### What is needed
Leave the pictures out. Transcribe exactly every line from the start of the records through the one containing "Написать сервис, который".

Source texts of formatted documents
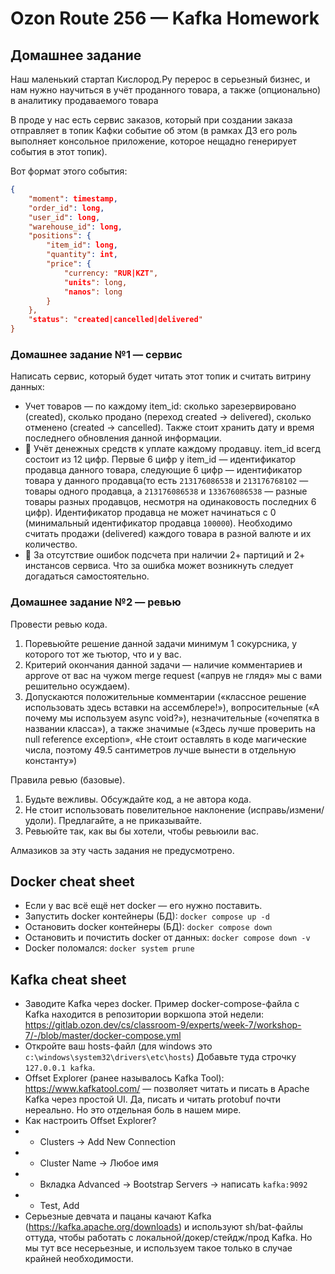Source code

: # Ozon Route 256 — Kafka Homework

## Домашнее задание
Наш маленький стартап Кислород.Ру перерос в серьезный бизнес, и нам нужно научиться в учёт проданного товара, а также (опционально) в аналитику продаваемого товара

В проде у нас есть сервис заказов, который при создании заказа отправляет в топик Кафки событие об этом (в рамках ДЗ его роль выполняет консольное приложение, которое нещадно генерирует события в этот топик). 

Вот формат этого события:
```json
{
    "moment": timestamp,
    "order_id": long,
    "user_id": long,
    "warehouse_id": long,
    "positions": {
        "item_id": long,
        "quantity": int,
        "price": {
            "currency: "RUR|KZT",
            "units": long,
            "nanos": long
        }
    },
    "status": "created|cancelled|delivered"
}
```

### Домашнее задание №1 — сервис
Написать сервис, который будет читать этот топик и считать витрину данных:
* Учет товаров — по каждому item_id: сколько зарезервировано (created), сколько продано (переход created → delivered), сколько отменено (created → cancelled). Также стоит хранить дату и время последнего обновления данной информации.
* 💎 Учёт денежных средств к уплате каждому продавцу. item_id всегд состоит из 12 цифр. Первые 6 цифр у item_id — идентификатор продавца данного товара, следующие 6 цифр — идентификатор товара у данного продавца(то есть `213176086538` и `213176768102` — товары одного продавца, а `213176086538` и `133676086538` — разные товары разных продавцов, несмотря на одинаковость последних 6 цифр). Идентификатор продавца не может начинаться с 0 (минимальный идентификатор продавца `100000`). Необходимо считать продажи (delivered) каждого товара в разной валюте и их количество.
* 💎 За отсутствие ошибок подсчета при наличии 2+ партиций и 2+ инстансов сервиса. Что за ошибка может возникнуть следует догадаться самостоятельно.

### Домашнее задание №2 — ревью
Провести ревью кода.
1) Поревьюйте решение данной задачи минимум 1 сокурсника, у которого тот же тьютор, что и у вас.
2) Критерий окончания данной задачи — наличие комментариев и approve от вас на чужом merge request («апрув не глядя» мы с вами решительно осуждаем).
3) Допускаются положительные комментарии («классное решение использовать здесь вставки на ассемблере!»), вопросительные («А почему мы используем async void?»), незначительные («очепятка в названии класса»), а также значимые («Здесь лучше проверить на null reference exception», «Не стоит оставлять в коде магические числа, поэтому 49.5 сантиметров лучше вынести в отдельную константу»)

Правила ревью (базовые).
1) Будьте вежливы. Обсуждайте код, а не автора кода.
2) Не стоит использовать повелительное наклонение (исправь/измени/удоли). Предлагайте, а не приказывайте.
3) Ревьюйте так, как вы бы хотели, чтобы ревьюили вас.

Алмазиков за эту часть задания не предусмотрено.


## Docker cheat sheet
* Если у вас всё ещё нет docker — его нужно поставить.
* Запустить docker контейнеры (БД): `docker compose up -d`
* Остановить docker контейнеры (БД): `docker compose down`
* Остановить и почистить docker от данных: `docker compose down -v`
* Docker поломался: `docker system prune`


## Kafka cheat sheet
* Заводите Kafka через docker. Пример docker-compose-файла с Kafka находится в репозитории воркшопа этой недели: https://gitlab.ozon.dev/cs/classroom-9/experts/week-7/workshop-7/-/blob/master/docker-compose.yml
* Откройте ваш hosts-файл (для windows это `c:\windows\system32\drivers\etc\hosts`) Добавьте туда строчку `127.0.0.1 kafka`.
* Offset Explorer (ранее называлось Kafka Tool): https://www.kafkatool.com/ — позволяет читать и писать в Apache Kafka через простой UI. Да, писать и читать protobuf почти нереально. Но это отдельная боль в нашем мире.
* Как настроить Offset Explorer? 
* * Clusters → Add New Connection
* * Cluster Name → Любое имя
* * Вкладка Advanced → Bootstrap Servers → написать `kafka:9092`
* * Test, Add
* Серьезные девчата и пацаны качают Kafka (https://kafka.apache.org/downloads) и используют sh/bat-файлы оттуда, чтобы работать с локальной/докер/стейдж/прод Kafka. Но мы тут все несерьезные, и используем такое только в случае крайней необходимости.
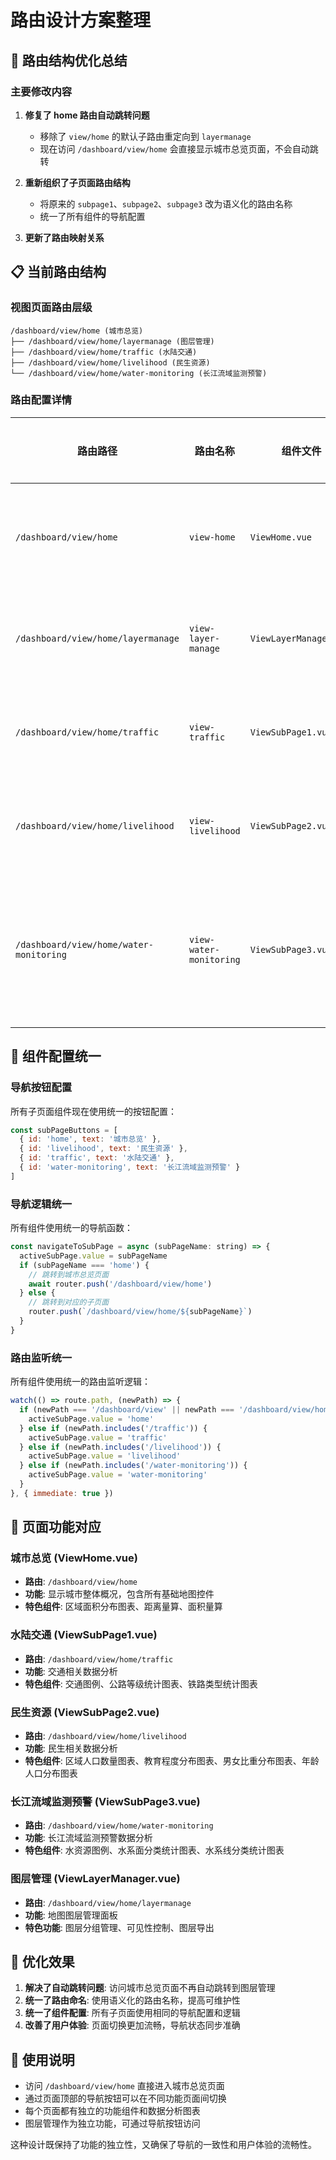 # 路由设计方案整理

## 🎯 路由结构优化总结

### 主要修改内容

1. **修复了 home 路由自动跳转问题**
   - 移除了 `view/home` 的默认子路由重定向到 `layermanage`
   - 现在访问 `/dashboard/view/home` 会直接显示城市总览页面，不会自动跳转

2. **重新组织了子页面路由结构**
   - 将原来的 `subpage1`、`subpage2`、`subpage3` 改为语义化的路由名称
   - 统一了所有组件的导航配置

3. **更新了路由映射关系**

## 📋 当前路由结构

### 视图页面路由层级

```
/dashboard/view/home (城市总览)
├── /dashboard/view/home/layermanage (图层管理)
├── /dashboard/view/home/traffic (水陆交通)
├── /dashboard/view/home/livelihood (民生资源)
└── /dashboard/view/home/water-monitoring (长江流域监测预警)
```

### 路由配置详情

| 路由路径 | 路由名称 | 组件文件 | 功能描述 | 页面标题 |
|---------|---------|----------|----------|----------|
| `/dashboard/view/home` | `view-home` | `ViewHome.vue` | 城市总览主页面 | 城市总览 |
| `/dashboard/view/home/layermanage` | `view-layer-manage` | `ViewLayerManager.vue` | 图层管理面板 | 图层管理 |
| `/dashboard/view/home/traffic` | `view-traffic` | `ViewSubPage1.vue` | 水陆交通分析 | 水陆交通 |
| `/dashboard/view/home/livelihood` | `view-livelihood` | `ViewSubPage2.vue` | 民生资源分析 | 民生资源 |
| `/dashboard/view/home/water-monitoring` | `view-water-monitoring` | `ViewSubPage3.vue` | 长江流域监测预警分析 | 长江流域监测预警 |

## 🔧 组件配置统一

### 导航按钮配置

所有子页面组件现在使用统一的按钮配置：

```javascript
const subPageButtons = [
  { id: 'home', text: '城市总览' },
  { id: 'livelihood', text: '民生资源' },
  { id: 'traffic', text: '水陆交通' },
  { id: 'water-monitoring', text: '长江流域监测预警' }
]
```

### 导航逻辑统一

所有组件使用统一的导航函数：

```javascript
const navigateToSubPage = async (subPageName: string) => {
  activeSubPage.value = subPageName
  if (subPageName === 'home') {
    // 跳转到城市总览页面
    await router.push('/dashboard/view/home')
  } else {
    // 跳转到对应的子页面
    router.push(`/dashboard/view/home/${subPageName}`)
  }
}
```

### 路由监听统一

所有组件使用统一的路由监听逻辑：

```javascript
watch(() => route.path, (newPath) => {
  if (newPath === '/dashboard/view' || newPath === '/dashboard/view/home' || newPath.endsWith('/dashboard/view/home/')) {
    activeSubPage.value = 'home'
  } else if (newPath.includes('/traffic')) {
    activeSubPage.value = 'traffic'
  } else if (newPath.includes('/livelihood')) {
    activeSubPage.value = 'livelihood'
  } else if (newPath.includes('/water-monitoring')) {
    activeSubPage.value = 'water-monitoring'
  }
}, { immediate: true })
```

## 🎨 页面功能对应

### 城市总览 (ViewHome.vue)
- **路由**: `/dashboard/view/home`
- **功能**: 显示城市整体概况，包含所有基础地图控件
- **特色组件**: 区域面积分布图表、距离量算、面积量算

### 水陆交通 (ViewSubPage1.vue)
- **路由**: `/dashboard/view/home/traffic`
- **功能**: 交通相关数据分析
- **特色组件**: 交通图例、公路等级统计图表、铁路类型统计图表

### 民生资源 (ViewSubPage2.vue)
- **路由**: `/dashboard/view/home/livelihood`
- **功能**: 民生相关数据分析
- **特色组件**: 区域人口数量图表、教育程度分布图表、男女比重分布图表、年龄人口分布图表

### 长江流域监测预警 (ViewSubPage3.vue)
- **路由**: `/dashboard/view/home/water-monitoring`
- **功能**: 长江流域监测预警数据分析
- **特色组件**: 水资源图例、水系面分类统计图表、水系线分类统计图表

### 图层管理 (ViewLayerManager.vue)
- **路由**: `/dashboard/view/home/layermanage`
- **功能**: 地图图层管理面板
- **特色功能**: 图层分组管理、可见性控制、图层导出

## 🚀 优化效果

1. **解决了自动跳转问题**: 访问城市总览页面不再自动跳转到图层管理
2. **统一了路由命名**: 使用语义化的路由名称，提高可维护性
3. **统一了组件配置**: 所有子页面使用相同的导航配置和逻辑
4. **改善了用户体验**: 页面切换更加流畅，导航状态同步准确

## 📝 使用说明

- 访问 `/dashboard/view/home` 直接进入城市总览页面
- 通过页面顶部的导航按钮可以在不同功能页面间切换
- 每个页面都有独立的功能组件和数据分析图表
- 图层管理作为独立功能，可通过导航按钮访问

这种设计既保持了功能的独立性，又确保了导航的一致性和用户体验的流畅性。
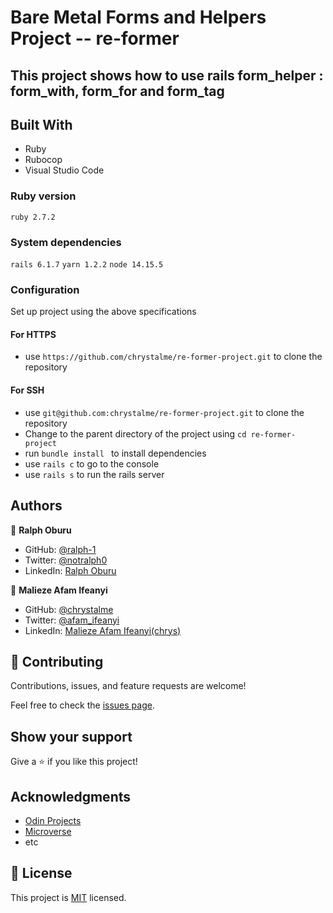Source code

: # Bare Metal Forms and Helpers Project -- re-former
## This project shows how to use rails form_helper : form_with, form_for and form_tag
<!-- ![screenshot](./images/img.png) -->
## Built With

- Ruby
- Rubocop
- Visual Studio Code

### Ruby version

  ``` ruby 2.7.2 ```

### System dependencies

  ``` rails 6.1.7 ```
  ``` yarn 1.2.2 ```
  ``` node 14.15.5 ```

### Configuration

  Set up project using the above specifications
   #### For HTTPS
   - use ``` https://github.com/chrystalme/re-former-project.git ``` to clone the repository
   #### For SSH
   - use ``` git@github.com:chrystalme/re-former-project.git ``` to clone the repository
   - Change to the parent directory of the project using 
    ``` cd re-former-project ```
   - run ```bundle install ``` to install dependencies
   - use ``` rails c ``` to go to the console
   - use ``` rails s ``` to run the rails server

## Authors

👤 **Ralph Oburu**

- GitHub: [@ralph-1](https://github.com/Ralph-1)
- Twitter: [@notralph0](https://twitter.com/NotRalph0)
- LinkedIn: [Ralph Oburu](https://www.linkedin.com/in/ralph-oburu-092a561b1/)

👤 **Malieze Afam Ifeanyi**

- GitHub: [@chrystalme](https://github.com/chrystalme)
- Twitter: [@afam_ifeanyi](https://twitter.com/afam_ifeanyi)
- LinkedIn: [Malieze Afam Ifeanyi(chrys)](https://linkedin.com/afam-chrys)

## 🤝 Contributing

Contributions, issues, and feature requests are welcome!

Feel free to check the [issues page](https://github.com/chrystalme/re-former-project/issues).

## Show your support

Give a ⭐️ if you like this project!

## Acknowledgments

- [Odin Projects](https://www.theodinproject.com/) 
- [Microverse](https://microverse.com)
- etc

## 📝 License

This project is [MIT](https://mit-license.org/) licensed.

### Output
Source code

: # Ozon Route 256 — Kafka Homework

## Домашнее задание
Наш маленький стартап Кислород.Ру перерос в серьезный бизнес, и нам нужно научиться в учёт проданного товара, а также (опционально) в аналитику продаваемого товара

В проде у нас есть сервис заказов, который при создании заказа отправляет в топик Кафки событие об этом (в рамках ДЗ его роль выполняет консольное приложение, которое нещадно генерирует события в этот топик). 

Вот формат этого события:
```json
{
    "moment": timestamp,
    "order_id": long,
    "user_id": long,
    "warehouse_id": long,
    "positions": {
        "item_id": long,
        "quantity": int,
        "price": {
            "currency: "RUR|KZT",
            "units": long,
            "nanos": long
        }
    },
    "status": "created|cancelled|delivered"
}
```

### Домашнее задание №1 — сервис
Написать сервис, который будет читать этот топик и считать витрину данных:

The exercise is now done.